Life wasn't school. Nor yet was it one's childhood home. Snape had left both behind, by immersing himself in his work, in the steady rise of his prestige at St. Mungo's, in the financial independence contained in that bag of galleons the hospital bursar handed him every week. He'd proven it by being able to work alongside Healer Potter in the toughest conditions, in spite of her careless beauty, in spite of her, a Mudblood, putting on the airs of a pureblood witch. In spite of James Potter occasionally stopping in at the emergency room at the end of the shift, to put a proprietary hand on Lily's arm and lead her off, without so much as a glance in Snape's direction.

Such were the ways of the world. And, in his new friendship with Lucius Malfoy, Snape had begun to feel that he had a much more philosophical attitude toward the world than Malfoy did.

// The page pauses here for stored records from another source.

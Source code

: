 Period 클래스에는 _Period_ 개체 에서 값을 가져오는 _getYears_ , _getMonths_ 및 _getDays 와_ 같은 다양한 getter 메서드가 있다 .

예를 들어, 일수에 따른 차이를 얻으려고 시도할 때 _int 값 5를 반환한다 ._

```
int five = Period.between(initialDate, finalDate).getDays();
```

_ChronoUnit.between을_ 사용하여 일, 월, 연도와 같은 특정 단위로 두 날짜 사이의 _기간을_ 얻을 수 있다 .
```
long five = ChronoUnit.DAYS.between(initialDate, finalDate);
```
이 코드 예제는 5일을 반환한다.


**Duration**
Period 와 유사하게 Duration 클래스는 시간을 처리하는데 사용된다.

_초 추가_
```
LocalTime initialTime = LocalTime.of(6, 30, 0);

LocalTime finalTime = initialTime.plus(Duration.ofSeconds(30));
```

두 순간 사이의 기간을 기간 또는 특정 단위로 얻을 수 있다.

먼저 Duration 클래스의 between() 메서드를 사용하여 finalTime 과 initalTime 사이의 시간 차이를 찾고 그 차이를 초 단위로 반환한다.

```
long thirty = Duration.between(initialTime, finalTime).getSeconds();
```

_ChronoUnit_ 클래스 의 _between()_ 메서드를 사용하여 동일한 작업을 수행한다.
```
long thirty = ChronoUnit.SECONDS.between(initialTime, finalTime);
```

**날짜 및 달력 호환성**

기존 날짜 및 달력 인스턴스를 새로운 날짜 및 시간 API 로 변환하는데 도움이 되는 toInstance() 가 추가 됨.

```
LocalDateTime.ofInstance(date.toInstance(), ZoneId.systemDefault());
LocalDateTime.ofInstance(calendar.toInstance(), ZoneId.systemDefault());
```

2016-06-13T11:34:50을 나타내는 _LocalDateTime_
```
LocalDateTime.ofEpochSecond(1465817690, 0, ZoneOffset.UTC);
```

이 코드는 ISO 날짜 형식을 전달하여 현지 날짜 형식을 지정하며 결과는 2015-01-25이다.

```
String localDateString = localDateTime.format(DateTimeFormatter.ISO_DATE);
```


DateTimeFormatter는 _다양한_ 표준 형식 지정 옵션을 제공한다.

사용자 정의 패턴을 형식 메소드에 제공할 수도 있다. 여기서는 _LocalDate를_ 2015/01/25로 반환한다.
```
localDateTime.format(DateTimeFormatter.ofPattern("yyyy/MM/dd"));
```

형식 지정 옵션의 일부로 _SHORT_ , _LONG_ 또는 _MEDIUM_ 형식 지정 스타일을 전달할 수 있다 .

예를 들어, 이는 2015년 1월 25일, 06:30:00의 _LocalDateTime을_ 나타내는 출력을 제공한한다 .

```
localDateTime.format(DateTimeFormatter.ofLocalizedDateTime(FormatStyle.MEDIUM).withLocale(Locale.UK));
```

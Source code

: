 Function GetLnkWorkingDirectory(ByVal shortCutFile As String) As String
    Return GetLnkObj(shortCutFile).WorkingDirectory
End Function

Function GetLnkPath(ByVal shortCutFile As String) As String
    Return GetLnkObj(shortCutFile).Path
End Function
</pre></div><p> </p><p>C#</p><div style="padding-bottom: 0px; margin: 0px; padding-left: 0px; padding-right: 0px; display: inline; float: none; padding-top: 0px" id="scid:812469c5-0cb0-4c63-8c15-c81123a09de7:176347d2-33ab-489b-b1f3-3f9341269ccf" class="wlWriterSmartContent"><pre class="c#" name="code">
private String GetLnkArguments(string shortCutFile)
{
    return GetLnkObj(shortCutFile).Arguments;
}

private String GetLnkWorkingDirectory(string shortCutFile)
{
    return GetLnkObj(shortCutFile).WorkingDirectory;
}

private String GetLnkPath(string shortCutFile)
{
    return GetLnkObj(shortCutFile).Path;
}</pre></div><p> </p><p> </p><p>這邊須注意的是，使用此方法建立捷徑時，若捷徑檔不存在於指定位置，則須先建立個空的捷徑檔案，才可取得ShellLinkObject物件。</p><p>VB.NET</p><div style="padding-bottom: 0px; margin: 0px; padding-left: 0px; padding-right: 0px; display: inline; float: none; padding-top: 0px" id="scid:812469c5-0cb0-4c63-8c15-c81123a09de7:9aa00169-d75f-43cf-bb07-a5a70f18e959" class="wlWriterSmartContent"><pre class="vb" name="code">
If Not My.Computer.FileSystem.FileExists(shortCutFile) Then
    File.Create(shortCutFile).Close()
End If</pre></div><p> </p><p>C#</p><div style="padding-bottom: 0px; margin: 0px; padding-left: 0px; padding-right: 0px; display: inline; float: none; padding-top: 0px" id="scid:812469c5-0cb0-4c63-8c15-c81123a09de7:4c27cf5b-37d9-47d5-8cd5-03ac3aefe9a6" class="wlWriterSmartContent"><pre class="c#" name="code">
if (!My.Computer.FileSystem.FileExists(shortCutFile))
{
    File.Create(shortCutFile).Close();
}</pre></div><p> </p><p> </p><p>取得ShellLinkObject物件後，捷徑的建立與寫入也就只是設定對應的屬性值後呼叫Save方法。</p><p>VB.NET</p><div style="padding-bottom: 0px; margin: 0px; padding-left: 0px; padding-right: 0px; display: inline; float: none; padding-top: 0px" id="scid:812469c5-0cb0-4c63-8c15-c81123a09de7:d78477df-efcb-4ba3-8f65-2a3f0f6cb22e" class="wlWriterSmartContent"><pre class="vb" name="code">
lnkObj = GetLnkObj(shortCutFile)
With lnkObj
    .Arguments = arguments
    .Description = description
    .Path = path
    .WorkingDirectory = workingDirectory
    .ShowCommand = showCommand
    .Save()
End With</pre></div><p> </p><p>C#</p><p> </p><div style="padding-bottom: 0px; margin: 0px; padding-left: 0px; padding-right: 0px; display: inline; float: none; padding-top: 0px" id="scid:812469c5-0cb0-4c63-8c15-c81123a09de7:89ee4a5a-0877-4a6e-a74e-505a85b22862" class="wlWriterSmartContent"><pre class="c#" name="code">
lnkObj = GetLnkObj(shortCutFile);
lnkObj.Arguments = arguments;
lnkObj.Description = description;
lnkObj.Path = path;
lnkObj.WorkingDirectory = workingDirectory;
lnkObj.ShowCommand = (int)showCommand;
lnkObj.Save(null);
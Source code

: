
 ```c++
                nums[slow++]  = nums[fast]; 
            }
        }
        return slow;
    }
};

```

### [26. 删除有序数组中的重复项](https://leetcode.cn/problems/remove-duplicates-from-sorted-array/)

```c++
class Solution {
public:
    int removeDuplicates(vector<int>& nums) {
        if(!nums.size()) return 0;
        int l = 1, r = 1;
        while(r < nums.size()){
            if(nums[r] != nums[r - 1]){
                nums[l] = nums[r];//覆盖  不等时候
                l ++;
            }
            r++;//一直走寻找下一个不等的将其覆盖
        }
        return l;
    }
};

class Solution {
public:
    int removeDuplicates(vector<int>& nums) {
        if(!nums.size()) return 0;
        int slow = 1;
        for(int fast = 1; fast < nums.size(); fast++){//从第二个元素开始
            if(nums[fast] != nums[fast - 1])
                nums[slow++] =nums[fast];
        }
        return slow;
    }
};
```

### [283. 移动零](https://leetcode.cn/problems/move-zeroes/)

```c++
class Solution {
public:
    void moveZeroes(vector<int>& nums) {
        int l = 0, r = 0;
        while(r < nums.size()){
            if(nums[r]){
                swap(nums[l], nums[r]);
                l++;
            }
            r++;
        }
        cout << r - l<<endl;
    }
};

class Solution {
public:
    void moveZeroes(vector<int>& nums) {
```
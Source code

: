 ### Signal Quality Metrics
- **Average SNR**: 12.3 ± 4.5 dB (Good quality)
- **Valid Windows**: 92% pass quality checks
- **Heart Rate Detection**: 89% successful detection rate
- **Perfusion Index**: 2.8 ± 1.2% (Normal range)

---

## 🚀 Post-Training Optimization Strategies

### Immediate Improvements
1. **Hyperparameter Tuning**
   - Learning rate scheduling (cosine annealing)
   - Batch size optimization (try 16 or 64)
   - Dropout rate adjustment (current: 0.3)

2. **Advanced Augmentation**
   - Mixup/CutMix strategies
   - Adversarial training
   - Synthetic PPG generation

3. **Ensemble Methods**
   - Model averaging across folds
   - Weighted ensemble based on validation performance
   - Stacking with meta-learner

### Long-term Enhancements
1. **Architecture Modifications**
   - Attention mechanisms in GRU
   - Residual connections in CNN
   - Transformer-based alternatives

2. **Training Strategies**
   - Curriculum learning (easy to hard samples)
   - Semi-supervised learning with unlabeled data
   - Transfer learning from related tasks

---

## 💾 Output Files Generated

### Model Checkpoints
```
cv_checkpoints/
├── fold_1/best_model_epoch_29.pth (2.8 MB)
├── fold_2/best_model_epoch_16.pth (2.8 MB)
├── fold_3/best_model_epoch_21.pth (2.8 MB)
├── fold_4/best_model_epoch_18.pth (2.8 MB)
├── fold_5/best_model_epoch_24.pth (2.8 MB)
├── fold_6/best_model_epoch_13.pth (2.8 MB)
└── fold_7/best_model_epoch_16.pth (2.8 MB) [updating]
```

"They're much more our sort, you see," Lucius said of the Death Eaters. "That's what rankles Alastor Moody and his cohorts in Law Enforcement. Dumbledore's coterie, you know. Fudge and Crouch only think they command Moody and his Special Unit. Moody's allegiance is to Dumbledore. Look how Moody keeps feeding Crouch's paranoia about the Death Eaters. That's just what Dumbledore wants." Lucius laughed softly. "If only Crouch knew!"

"Knew what?" Snape asked politely, though his mind was already wandering.

"Ah, nothing." Lucius's tone was light, but his eyes glittered with a strange, zealous delight. "Only let Barty Crouch keep it up. He'll find out soon enough! Now I hear he's ordered Moody to break up any Death Eater meeting at which Lord Voldemort gives a speech."

Lord Voldemort, the head of the Death Eater party. It had to be an assumed name, sounded like something the leader of a street gang would call himself.

"It's because Lord Voldemort says aloud what the rest of us think in our hearts. That we should stop pouring half the Ministry's budget into maintaining a bureaucracy that does nothing but feed the Muggles' self-deception. That we should declare ourselves. That we should assert our right to exist in the world we both share. Enough of these Muggle Protection Acts, that people like Dumbledore and Harold Potter keep introducing into the Wizengamot. Let the Muggles learn to protect themselves, as their ancestors did."

Snape smiled cynically. "You mean, through another Inquisition?"

"Oh, no," Lucius said. "The Lord would never let the poor Muggles do that to themselves again. After all, most of the victims of the Inquisition were Muggles. No, I'm talking about before the Inquisition. The Muggles had rulers who knew how to get along with us then. The pharaohs and their magicians. The Celtic chieftains and their Druid priests. The American Indians and their medicine men."

"Oh, that," Snape said. "Yes, in those days the Muggles got along with us. Because they feared us."

"Exactly, Severus." Lucius's smile broadened, showing a row of even, white teeth. "Exactly."

#

Did the rest of the Death Eaters think as Lucius did? Snape wondered, staring into the dancing flames. And had the Ministry caught on? Was that the reason for the crackdown on the Death Eaters, the summoning of the Dementors and the hiring (and blackmailing) of a Potioner who could weaken the Death Eaters into betraying their comrades to the Wizengamot?

Snape rose, yawned and stretched. He went in to the bedroom, hung his robes up to air and pulled on his nightshirt. He was exhausted. Nevertheless, the questions bouncing around in his head and the lingering horror of the Dementor clutching at his heart aroused a fear in him that he'd get no rest that night.

But he was wrong. Perhaps the Dementor had taken more out of him than Snape realized, for he sank into sleep like a stone into water as soon as his head hit the pillow.